» Exercise: Write the records below out in full, character for character, with no pictures.

____________

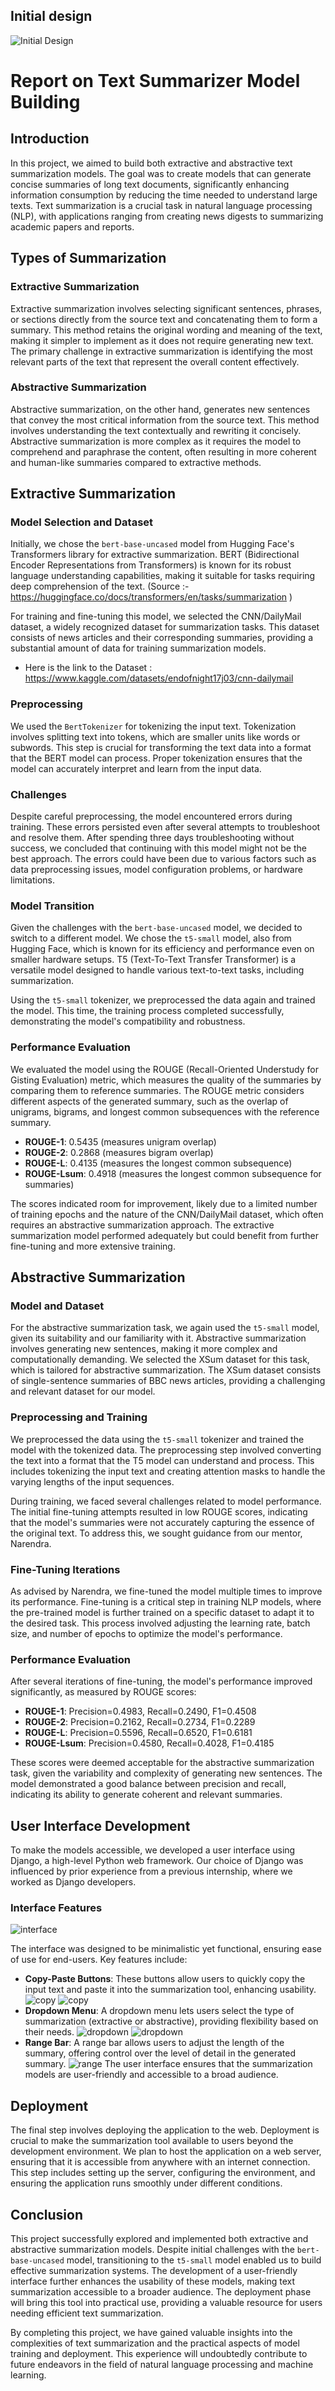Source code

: ## Initial design
![Initial Design](<Initial Design.jpeg>)




# Report on Text Summarizer Model Building

## Introduction

In this project, we aimed to build both extractive and abstractive text summarization models. The goal was to create models that can generate concise summaries of long text documents, significantly enhancing information consumption by reducing the time needed to understand large texts. Text summarization is a crucial task in natural language processing (NLP), with applications ranging from creating news digests to summarizing academic papers and reports.

## Types of Summarization

### Extractive Summarization

Extractive summarization involves selecting significant sentences, phrases, or sections directly from the source text and concatenating them to form a summary. This method retains the original wording and meaning of the text, making it simpler to implement as it does not require generating new text. The primary challenge in extractive summarization is identifying the most relevant parts of the text that represent the overall content effectively.

### Abstractive Summarization

Abstractive summarization, on the other hand, generates new sentences that convey the most critical information from the source text. This method involves understanding the text contextually and rewriting it concisely. Abstractive summarization is more complex as it requires the model to comprehend and paraphrase the content, often resulting in more coherent and human-like summaries compared to extractive methods.

## Extractive Summarization

### Model Selection and Dataset

Initially, we chose the `bert-base-uncased` model from Hugging Face's Transformers library for extractive summarization. BERT (Bidirectional Encoder Representations from Transformers) is known for its robust language understanding capabilities, making it suitable for tasks requiring deep comprehension of the text. (Source :- https://huggingface.co/docs/transformers/en/tasks/summarization )

For training and fine-tuning this model, we selected the CNN/DailyMail dataset, a widely recognized dataset for summarization tasks. This dataset consists of news articles and their corresponding summaries, providing a substantial amount of data for training summarization models.

- Here is the link to the Dataset : https://www.kaggle.com/datasets/endofnight17j03/cnn-dailymail
 
### Preprocessing

We used the `BertTokenizer` for tokenizing the input text. Tokenization involves splitting text into tokens, which are smaller units like words or subwords. This step is crucial for transforming the text data into a format that the BERT model can process. Proper tokenization ensures that the model can accurately interpret and learn from the input data.

### Challenges

Despite careful preprocessing, the model encountered errors during training. These errors persisted even after several attempts to troubleshoot and resolve them. After spending three days troubleshooting without success, we concluded that continuing with this model might not be the best approach. The errors could have been due to various factors such as data preprocessing issues, model configuration problems, or hardware limitations.

### Model Transition

Given the challenges with the `bert-base-uncased` model, we decided to switch to a different model. We chose the `t5-small` model, also from Hugging Face, which is known for its efficiency and performance even on smaller hardware setups. T5 (Text-To-Text Transfer Transformer) is a versatile model designed to handle various text-to-text tasks, including summarization.

Using the `t5-small` tokenizer, we preprocessed the data again and trained the model. This time, the training process completed successfully, demonstrating the model's compatibility and robustness.

### Performance Evaluation

We evaluated the model using the ROUGE (Recall-Oriented Understudy for Gisting Evaluation) metric, which measures the quality of the summaries by comparing them to reference summaries. The ROUGE metric considers different aspects of the generated summary, such as the overlap of unigrams, bigrams, and longest common subsequences with the reference summary.

- **ROUGE-1**: 0.5435 (measures unigram overlap)
- **ROUGE-2**: 0.2868 (measures bigram overlap)
- **ROUGE-L**: 0.4135 (measures the longest common subsequence)
- **ROUGE-Lsum**: 0.4918 (measures the longest common subsequence for summaries)

The scores indicated room for improvement, likely due to a limited number of training epochs and the nature of the CNN/DailyMail dataset, which often requires an abstractive summarization approach. The extractive summarization model performed adequately but could benefit from further fine-tuning and more extensive training.

## Abstractive Summarization

### Model and Dataset

For the abstractive summarization task, we again used the `t5-small` model, given its suitability and our familiarity with it. Abstractive summarization involves generating new sentences, making it more complex and computationally demanding. We selected the XSum dataset for this task, which is tailored for abstractive summarization. The XSum dataset consists of single-sentence summaries of BBC news articles, providing a challenging and relevant dataset for our model.

### Preprocessing and Training

We preprocessed the data using the `t5-small` tokenizer and trained the model with the tokenized data. The preprocessing step involved converting the text into a format that the T5 model can understand and process. This includes tokenizing the input text and creating attention masks to handle the varying lengths of the input sequences.

During training, we faced several challenges related to model performance. The initial fine-tuning attempts resulted in low ROUGE scores, indicating that the model's summaries were not accurately capturing the essence of the original text. To address this, we sought guidance from our mentor, Narendra.

### Fine-Tuning Iterations

As advised by Narendra, we fine-tuned the model multiple times to improve its performance. Fine-tuning is a critical step in training NLP models, where the pre-trained model is further trained on a specific dataset to adapt it to the desired task. This process involved adjusting the learning rate, batch size, and number of epochs to optimize the model's performance.

### Performance Evaluation

After several iterations of fine-tuning, the model's performance improved significantly, as measured by ROUGE scores:




- **ROUGE-1**: Precision=0.4983, Recall=0.2490, F1=0.4508
- **ROUGE-2**: Precision=0.2162, Recall=0.2734, F1=0.2289
- **ROUGE-L**: Precision=0.5596, Recall=0.6520, F1=0.6181
- **ROUGE-Lsum**: Precision=0.4580, Recall=0.4028, F1=0.4185

These scores were deemed acceptable for the abstractive summarization task, given the variability and complexity of generating new sentences. The model demonstrated a good balance between precision and recall, indicating its ability to generate coherent and relevant summaries.

## User Interface Development

To make the models accessible, we developed a user interface using Django, a high-level Python web framework. Our choice of Django was influenced by prior experience from a previous internship, where we worked as Django developers.

### Interface Features

![interface](<interface look.png>)

The interface was designed to be minimalistic yet functional, ensuring ease of use for end-users. Key features include:

- **Copy-Paste Buttons**: These buttons allow users to quickly copy the input text and paste it into the summarization tool, enhancing usability.
![copy](<paste buton.png>) ![copy](<Copy button.png>)
- **Dropdown Menu**: A dropdown menu lets users select the type of summarization (extractive or abstractive), providing flexibility based on their needs.
![dropdown](<Dropdown.png>) ![dropdown](<dropdown open.png>)
- **Range Bar**: A range bar allows users to adjust the length of the summary, offering control over the level of detail in the generated summary.
![range](<rangebar.png>)
The user interface ensures that the summarization models are user-friendly and accessible to a broad audience.

## Deployment

The final step involves deploying the application to the web. Deployment is crucial to make the summarization tool available to users beyond the development environment. We plan to host the application on a web server, ensuring that it is accessible from anywhere with an internet connection. This step includes setting up the server, configuring the environment, and ensuring the application runs smoothly under different conditions.

## Conclusion

This project successfully explored and implemented both extractive and abstractive summarization models. Despite initial challenges with the `bert-base-uncased` model, transitioning to the `t5-small` model enabled us to build effective summarization systems. The development of a user-friendly interface further enhances the usability of these models, making text summarization accessible to a broader audience. The deployment phase will bring this tool into practical use, providing a valuable resource for users needing efficient text summarization. 

By completing this project, we have gained valuable insights into the complexities of text summarization and the practical aspects of model training and deployment. This experience will undoubtedly contribute to future endeavors in the field of natural language processing and machine learning.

____________

» Solution for this task:
Source code

: ## Initial design
![Initial Design](<Initial Design.jpeg>)




# Report on Text Summarizer Model Building

## Introduction

In this project, we aimed to build both extractive and abstractive text summarization models. The goal was to create models that can generate concise summaries of long text documents, significantly enhancing information consumption by reducing the time needed to understand large texts. Text summarization is a crucial task in natural language processing (NLP), with applications ranging from creating news digests to summarizing academic papers and reports.

## Types of Summarization

### Extractive Summarization

Extractive summarization involves selecting significant sentences, phrases, or sections directly from the source text and concatenating them to form a summary. This method retains the original wording and meaning of the text, making it simpler to implement as it does not require generating new text. The primary challenge in extractive summarization is identifying the most relevant parts of the text that represent the overall content effectively.

### Abstractive Summarization

Abstractive summarization, on the other hand, generates new sentences that convey the most critical information from the source text. This method involves understanding the text contextually and rewriting it concisely. Abstractive summarization is more complex as it requires the model to comprehend and paraphrase the content, often resulting in more coherent and human-like summaries compared to extractive methods.

## Extractive Summarization

### Model Selection and Dataset

Initially, we chose the `bert-base-uncased` model from Hugging Face's Transformers library for extractive summarization. BERT (Bidirectional Encoder Representations from Transformers) is known for its robust language understanding capabilities, making it suitable for tasks requiring deep comprehension of the text. (Source :- https://huggingface.co/docs/transformers/en/tasks/summarization )

For training and fine-tuning this model, we selected the CNN/DailyMail dataset, a widely recognized dataset for summarization tasks. This dataset consists of news articles and their corresponding summaries, providing a substantial amount of data for training summarization models.

- Here is the link to the Dataset : https://www.kaggle.com/datasets/endofnight17j03/cnn-dailymail
 
### Preprocessing

We used the `BertTokenizer` for tokenizing the input text. Tokenization involves splitting text into tokens, which are smaller units like words or subwords. This step is crucial for transforming the text data into a format that the BERT model can process. Proper tokenization ensures that the model can accurately interpret and learn from the input data.

### Challenges

Despite careful preprocessing, the model encountered errors during training. These errors persisted even after several attempts to troubleshoot and resolve them. After spending three days troubleshooting without success, we concluded that continuing with this model might not be the best approach. The errors could have been due to various factors such as data preprocessing issues, model configuration problems, or hardware limitations.

### Model Transition

Given the challenges with the `bert-base-uncased` model, we decided to switch to a different model. We chose the `t5-small` model, also from Hugging Face, which is known for its efficiency and performance even on smaller hardware setups. T5 (Text-To-Text Transfer Transformer) is a versatile model designed to handle various text-to-text tasks, including summarization.

Using the `t5-small` tokenizer, we preprocessed the data again and trained the model. This time, the training process completed successfully, demonstrating the model's compatibility and robustness.

### Performance Evaluation

We evaluated the model using the ROUGE (Recall-Oriented Understudy for Gisting Evaluation) metric, which measures the quality of the summaries by comparing them to reference summaries. The ROUGE metric considers different aspects of the generated summary, such as the overlap of unigrams, bigrams, and longest common subsequences with the reference summary.

- **ROUGE-1**: 0.5435 (measures unigram overlap)
- **ROUGE-2**: 0.2868 (measures bigram overlap)
- **ROUGE-L**: 0.4135 (measures the longest common subsequence)
- **ROUGE-Lsum**: 0.4918 (measures the longest common subsequence for summaries)

The scores indicated room for improvement, likely due to a limited number of training epochs and the nature of the CNN/DailyMail dataset, which often requires an abstractive summarization approach. The extractive summarization model performed adequately but could benefit from further fine-tuning and more extensive training.

## Abstractive Summarization

### Model and Dataset

For the abstractive summarization task, we again used the `t5-small` model, given its suitability and our familiarity with it. Abstractive summarization involves generating new sentences, making it more complex and computationally demanding. We selected the XSum dataset for this task, which is tailored for abstractive summarization. The XSum dataset consists of single-sentence summaries of BBC news articles, providing a challenging and relevant dataset for our model.

### Preprocessing and Training

We preprocessed the data using the `t5-small` tokenizer and trained the model with the tokenized data. The preprocessing step involved converting the text into a format that the T5 model can understand and process. This includes tokenizing the input text and creating attention masks to handle the varying lengths of the input sequences.

During training, we faced several challenges related to model performance. The initial fine-tuning attempts resulted in low ROUGE scores, indicating that the model's summaries were not accurately capturing the essence of the original text. To address this, we sought guidance from our mentor, Narendra.

### Fine-Tuning Iterations

As advised by Narendra, we fine-tuned the model multiple times to improve its performance. Fine-tuning is a critical step in training NLP models, where the pre-trained model is further trained on a specific dataset to adapt it to the desired task. This process involved adjusting the learning rate, batch size, and number of epochs to optimize the model's performance.

### Performance Evaluation

After several iterations of fine-tuning, the model's performance improved significantly, as measured by ROUGE scores:




- **ROUGE-1**: Precision=0.4983, Recall=0.2490, F1=0.4508
- **ROUGE-2**: Precision=0.2162, Recall=0.2734, F1=0.2289
- **ROUGE-L**: Precision=0.5596, Recall=0.6520, F1=0.6181
- **ROUGE-Lsum**: Precision=0.4580, Recall=0.4028, F1=0.4185

These scores were deemed acceptable for the abstractive summarization task, given the variability and complexity of generating new sentences. The model demonstrated a good balance between precision and recall, indicating its ability to generate coherent and relevant summaries.

## User Interface Development

To make the models accessible, we developed a user interface using Django, a high-level Python web framework. Our choice of Django was influenced by prior experience from a previous internship, where we worked as Django developers.

### Interface Features

![interface](<interface look.png>)

The interface was designed to be minimalistic yet functional, ensuring ease of use for end-users. Key features include:

- **Copy-Paste Buttons**: These buttons allow users to quickly copy the input text and paste it into the summarization tool, enhancing usability.
![copy](<paste buton.png>) ![copy](<Copy button.png>)
- **Dropdown Menu**: A dropdown menu lets users select the type of summarization (extractive or abstractive), providing flexibility based on their needs.
![dropdown](<Dropdown.png>) ![dropdown](<dropdown open.png>)
- **Range Bar**: A range bar allows users to adjust the length of the summary, offering control over the level of detail in the generated summary.
![range](<rangebar.png>)
The user interface ensures that the summarization models are user-friendly and accessible to a broad audience.

## Deployment

The final step involves deploying the application to the web. Deployment is crucial to make the summarization tool available to users beyond the development environment. We plan to host the application on a web server, ensuring that it is accessible from anywhere with an internet connection. This step includes setting up the server, configuring the environment, and ensuring the application runs smoothly under different conditions.

## Conclusion

This project successfully explored and implemented both extractive and abstractive summarization models. Despite initial challenges with the `bert-base-uncased` model, transitioning to the `t5-small` model enabled us to build effective summarization systems. The development of a user-friendly interface further enhances the usability of these models, making text summarization accessible to a broader audience. The deployment phase will bring this tool into practical use, providing a valuable resource for users needing efficient text summarization. 

By completing this project, we have gained valuable insights into the complexities of text summarization and the practical aspects of model training and deployment. This experience will undoubtedly contribute to future endeavors in the field of natural language processing and machine learning.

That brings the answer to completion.